Saved entries:
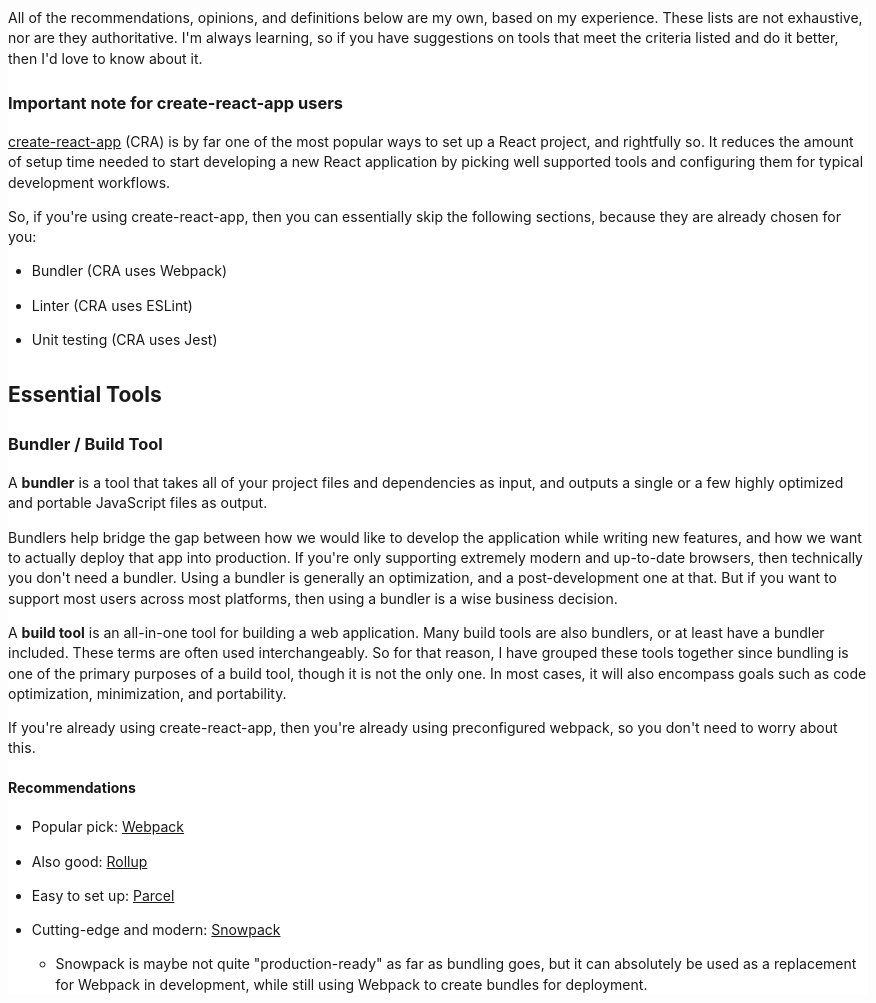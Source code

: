 All of the recommendations, opinions, and definitions below are my own, based on my experience. These lists are not
exhaustive, nor are they authoritative. I'm always learning, so if you have suggestions on tools that meet the criteria
listed and do it better, then I'd love to know about it.

### Important note for create-react-app users

[create-react-app](https://create-react-app.dev/) (CRA) is by far one of the most popular ways to set up a React project, and rightfully so. It reduces the amount of setup time needed to start developing a new React application by picking well supported tools and configuring them for typical development workflows.

So, if you're using create-react-app, then you can essentially skip the following sections, because they are already chosen for you:

- Bundler (CRA uses Webpack)

- Linter (CRA uses ESLint)

- Unit testing (CRA uses Jest)

## Essential Tools

### Bundler / Build Tool

A **bundler** is a tool that takes all of your project files and dependencies as input, and outputs a single or a few highly optimized and portable JavaScript files as output.

Bundlers help bridge the gap between how we would like to develop the application while writing new features, and how we want to actually deploy that app into production. If you're only supporting extremely modern and up-to-date browsers, then technically you don't need a bundler. Using a bundler is generally an optimization, and a post-development one at that. But if you want to support most users across most platforms, then using a bundler is a wise business decision.

A **build tool** is an all-in-one tool for building a web application. Many build tools are also bundlers, or at least have a bundler included. These terms are often used interchangeably. So for that reason, I have grouped these tools together since bundling is one of the primary purposes of a build tool, though it is not the only one. In most cases, it will also encompass goals such as code optimization, minimization, and portability.

If you're already using create-react-app, then you're already using preconfigured webpack, so you don't need to worry about this.

#### Recommendations

- Popular pick: [Webpack](https://webpack.js.org/)

- Also good: [Rollup](https://rollupjs.org/guide/en/)

- Easy to set up: [Parcel](https://parceljs.org/)

- Cutting-edge and modern: [Snowpack](https://www.snowpack.dev/)
  - Snowpack is maybe not quite "production-ready" as far as bundling goes, but it can absolutely be used as a
    replacement for Webpack in development, while still using Webpack to create bundles for deployment.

TO DO: In the records above, take every line from the opening one through the line with "Bundlers help bridge" and repeat it exactly; pictures are not part of the copy.

RESPONSE AREA:
Source code

: All of the recommendations, opinions, and definitions below are my own, based on my experience. These lists are not
exhaustive, nor are they authoritative. I'm always learning, so if you have suggestions on tools that meet the criteria
listed and do it better, then I'd love to know about it.

### Important note for create-react-app users

[create-react-app](https://create-react-app.dev/) (CRA) is by far one of the most popular ways to set up a React project, and rightfully so. It reduces the amount of setup time needed to start developing a new React application by picking well supported tools and configuring them for typical development workflows.

So, if you're using create-react-app, then you can essentially skip the following sections, because they are already chosen for you:

- Bundler (CRA uses Webpack)

- Linter (CRA uses ESLint)

- Unit testing (CRA uses Jest)

## Essential Tools

### Bundler / Build Tool

A **bundler** is a tool that takes all of your project files and dependencies as input, and outputs a single or a few highly optimized and portable JavaScript files as output.

Bundlers help bridge the gap between how we would like to develop the application while writing new features, and how we want to actually deploy that app into production. If you're only supporting extremely modern and up-to-date browsers, then technically you don't need a bundler. Using a bundler is generally an optimization, and a post-development one at that. But if you want to support most users across most platforms, then using a bundler is a wise business decision.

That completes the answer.